"Why, no, Miss Dorothy. Why should you think of such a thing?"

"My father was shot this afternoon in Treliskey Plantation. He saw a face for a moment peering over a hedge; the next moment there was a flash and a report, and a part of the charge entered his left arm and shoulder. He is in bed now, and Mr. Tregonning is taking his depositions. He vows that it was your face that he saw peering over the hedge—that it was you who shot him."

Ralph's face grew ashen while she was speaking, and a look almost of terror crept into his eyes. The difficulty and peril of his position revealed themselves in a moment. How could he prove that Sir John Hamblyn was mistaken?

"But you do not believe it, Miss Dorothy?" he questioned.

"You tell me that you are innocent?" she asked, almost in a whisper.

"I am as innocent as you are," he said; and he looked frankly and appealingly into her eyes.

For a moment or two she looked at him in silence, then she said in the same low tone—

"I believe you." And she held out her hand to him, and then turned towards the door.
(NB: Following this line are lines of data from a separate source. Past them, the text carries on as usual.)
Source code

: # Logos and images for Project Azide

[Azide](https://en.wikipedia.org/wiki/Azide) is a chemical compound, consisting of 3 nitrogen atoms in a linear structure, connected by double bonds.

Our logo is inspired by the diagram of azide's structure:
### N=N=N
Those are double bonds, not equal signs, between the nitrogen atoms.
He had a hundred things to say to her, but somehow the words would not come. He watched her cross the threshold and pass out into the darkness, and he stood still and had not the courage to follow her. It would have been at least a neighbourly thing to see her to the lodge gates, for the night was unillumined by even a star, but his lips refused to move. He stood stock-still, as if riveted to the ground.

How long he remained there staring into the darkness he did not know. Time and place were swallowed up and lost. He was conscious only of the steady approach of an overwhelming calamity. It was gathering from every point of the compass at the same time. It was wrapping him round like a sable pall. It was obliterating one by one every star of hope and promise.